• RECORDS:
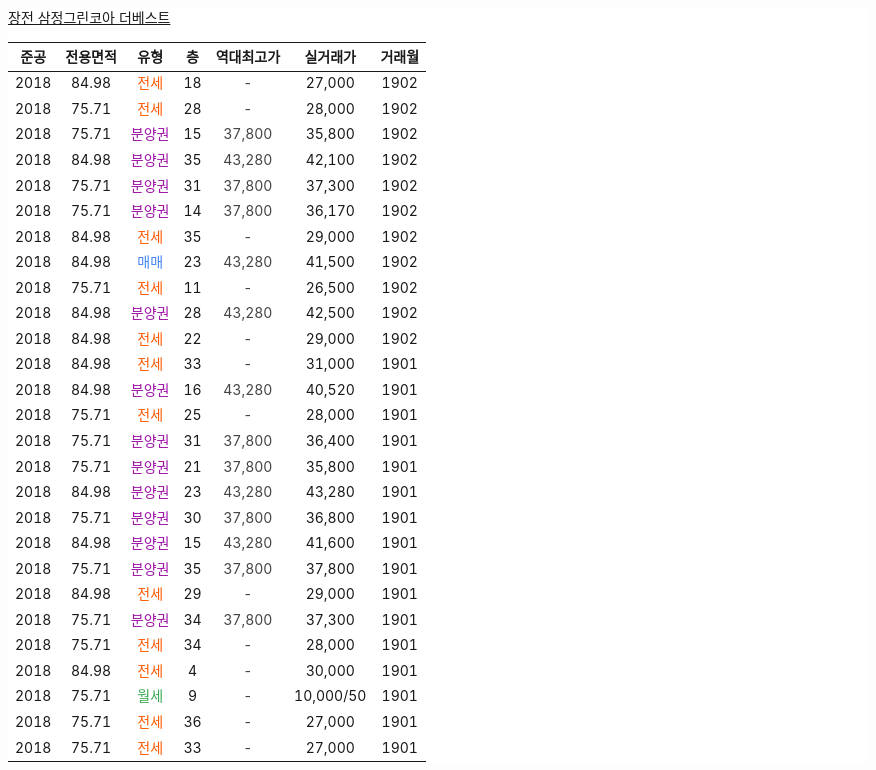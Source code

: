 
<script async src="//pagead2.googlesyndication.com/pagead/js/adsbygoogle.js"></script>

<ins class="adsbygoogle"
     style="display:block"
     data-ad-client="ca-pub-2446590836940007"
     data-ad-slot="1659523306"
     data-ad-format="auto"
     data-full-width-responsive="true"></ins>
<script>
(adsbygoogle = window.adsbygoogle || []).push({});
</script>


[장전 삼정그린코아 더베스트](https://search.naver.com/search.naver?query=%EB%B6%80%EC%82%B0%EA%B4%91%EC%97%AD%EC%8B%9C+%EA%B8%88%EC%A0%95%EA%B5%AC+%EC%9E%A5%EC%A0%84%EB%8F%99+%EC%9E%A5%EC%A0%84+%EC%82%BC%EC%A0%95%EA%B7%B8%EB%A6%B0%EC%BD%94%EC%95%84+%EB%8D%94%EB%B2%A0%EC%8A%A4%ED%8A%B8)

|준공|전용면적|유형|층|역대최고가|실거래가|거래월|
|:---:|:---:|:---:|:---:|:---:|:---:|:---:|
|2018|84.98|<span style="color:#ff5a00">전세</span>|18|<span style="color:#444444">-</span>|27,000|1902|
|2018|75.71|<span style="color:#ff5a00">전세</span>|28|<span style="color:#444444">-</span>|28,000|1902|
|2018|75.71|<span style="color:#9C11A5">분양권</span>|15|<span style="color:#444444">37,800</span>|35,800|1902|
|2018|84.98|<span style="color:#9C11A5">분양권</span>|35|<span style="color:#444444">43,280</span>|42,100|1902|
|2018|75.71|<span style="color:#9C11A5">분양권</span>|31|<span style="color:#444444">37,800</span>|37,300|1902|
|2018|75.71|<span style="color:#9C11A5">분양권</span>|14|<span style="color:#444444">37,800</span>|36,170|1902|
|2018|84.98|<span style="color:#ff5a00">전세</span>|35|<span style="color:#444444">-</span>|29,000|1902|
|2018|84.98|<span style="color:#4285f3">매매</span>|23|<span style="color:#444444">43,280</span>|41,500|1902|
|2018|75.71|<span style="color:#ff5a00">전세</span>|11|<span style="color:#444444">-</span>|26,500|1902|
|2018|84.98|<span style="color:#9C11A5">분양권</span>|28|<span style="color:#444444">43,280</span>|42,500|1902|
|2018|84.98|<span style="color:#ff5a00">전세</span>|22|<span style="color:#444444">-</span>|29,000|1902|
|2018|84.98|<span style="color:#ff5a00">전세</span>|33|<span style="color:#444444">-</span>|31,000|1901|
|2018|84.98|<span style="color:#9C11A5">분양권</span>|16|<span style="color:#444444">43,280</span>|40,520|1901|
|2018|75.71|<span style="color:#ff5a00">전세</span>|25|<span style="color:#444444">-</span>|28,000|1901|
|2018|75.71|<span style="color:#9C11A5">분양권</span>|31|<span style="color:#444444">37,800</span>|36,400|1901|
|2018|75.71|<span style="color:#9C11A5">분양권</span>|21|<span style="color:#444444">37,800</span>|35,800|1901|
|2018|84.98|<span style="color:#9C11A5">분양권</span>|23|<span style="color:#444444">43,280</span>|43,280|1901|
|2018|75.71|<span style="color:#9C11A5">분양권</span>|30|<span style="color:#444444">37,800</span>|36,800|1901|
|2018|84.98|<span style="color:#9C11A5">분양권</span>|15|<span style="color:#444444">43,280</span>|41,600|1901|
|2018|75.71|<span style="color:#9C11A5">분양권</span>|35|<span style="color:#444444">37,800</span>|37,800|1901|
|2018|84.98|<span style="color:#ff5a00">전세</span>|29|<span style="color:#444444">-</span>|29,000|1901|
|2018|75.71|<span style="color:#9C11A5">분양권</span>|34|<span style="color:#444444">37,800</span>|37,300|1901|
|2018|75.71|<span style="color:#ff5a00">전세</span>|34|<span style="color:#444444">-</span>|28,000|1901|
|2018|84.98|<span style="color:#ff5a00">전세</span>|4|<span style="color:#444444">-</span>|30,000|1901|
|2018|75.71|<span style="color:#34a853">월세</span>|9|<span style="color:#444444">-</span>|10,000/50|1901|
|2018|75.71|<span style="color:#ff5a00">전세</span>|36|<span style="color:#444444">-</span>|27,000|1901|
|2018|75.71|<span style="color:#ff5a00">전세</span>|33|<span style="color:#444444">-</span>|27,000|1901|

* * *

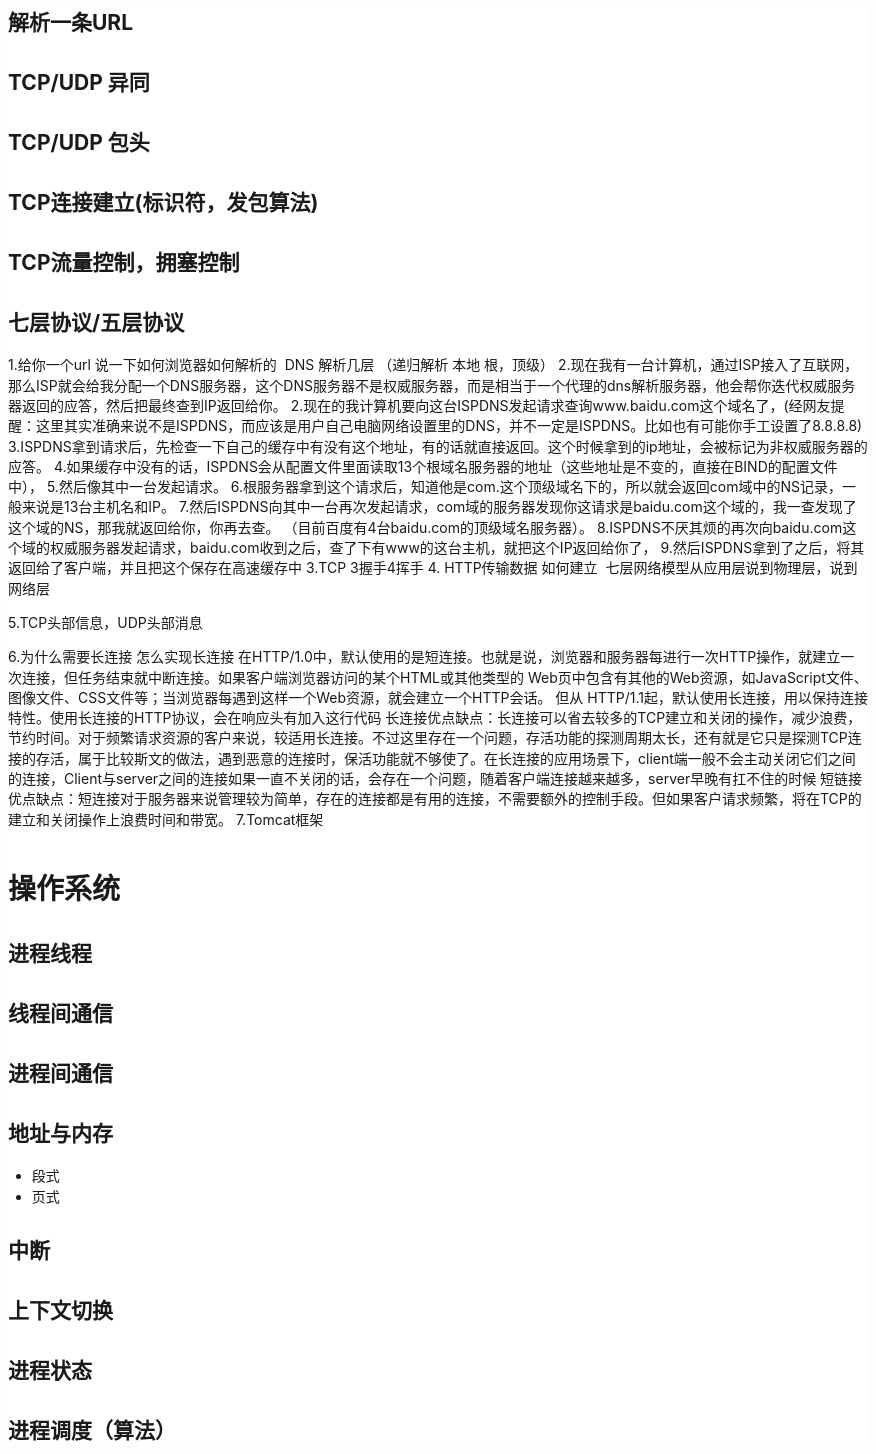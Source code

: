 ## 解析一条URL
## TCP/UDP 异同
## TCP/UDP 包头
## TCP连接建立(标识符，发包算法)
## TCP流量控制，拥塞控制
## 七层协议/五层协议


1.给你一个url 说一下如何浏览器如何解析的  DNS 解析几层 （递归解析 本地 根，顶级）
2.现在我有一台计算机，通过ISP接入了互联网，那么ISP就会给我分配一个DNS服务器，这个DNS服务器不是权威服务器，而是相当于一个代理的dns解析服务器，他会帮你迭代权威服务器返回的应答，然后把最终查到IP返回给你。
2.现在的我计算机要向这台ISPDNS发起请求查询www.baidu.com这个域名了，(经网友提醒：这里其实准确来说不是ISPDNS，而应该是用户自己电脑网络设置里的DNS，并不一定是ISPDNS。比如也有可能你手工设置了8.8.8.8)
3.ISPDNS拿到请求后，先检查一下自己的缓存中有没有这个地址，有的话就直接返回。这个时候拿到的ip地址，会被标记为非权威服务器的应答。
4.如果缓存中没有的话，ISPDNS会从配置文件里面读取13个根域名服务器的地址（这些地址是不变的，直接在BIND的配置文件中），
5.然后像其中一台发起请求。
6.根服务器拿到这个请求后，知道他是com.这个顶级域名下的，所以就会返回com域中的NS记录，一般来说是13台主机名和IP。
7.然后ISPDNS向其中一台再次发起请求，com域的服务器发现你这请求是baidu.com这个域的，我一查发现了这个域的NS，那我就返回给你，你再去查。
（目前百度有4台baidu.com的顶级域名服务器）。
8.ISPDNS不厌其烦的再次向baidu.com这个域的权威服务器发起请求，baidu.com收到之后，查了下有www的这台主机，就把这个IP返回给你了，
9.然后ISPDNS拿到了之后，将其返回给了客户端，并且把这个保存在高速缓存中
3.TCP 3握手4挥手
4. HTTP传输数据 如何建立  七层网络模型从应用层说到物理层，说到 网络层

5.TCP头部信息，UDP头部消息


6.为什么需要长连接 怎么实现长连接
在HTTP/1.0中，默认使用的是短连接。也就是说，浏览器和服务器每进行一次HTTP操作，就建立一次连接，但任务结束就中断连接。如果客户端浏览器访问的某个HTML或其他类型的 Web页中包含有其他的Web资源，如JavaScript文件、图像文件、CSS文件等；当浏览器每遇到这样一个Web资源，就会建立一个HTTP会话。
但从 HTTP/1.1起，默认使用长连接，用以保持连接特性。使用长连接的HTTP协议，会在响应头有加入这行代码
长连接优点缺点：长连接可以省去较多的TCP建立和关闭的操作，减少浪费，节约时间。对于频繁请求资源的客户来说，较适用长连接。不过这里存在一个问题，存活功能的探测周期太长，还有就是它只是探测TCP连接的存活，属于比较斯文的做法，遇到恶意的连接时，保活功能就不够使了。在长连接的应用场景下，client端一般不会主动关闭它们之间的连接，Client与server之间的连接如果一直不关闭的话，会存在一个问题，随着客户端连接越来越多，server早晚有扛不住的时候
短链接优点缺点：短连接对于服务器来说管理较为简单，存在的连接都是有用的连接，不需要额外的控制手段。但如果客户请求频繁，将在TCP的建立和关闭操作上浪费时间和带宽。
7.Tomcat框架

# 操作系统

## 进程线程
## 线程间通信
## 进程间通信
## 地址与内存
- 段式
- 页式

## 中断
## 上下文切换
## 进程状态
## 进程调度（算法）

• WHAT TO PRODUCE: Begin with the line above that has "8.ISPDNS不厌其烦的再" and continue through the line that has "## 进程调度（算法）", setting each one down exactly. Stop there.

• RESPONSE TO THE EXERCISE:
8.ISPDNS不厌其烦的再次向baidu.com这个域的权威服务器发起请求，baidu.com收到之后，查了下有www的这台主机，就把这个IP返回给你了，
9.然后ISPDNS拿到了之后，将其返回给了客户端，并且把这个保存在高速缓存中
3.TCP 3握手4挥手
4. HTTP传输数据 如何建立  七层网络模型从应用层说到物理层，说到 网络层

5.TCP头部信息，UDP头部消息


6.为什么需要长连接 怎么实现长连接
在HTTP/1.0中，默认使用的是短连接。也就是说，浏览器和服务器每进行一次HTTP操作，就建立一次连接，但任务结束就中断连接。如果客户端浏览器访问的某个HTML或其他类型的 Web页中包含有其他的Web资源，如JavaScript文件、图像文件、CSS文件等；当浏览器每遇到这样一个Web资源，就会建立一个HTTP会话。
但从 HTTP/1.1起，默认使用长连接，用以保持连接特性。使用长连接的HTTP协议，会在响应头有加入这行代码
长连接优点缺点：长连接可以省去较多的TCP建立和关闭的操作，减少浪费，节约时间。对于频繁请求资源的客户来说，较适用长连接。不过这里存在一个问题，存活功能的探测周期太长，还有就是它只是探测TCP连接的存活，属于比较斯文的做法，遇到恶意的连接时，保活功能就不够使了。在长连接的应用场景下，client端一般不会主动关闭它们之间的连接，Client与server之间的连接如果一直不关闭的话，会存在一个问题，随着客户端连接越来越多，server早晚有扛不住的时候
短链接优点缺点：短连接对于服务器来说管理较为简单，存在的连接都是有用的连接，不需要额外的控制手段。但如果客户请求频繁，将在TCP的建立和关闭操作上浪费时间和带宽。
7.Tomcat框架

# 操作系统

## 进程线程
## 线程间通信
## 进程间通信
## 地址与内存
- 段式
- 页式

## 中断
## 上下文切换
## 进程状态
## 进程调度（算法）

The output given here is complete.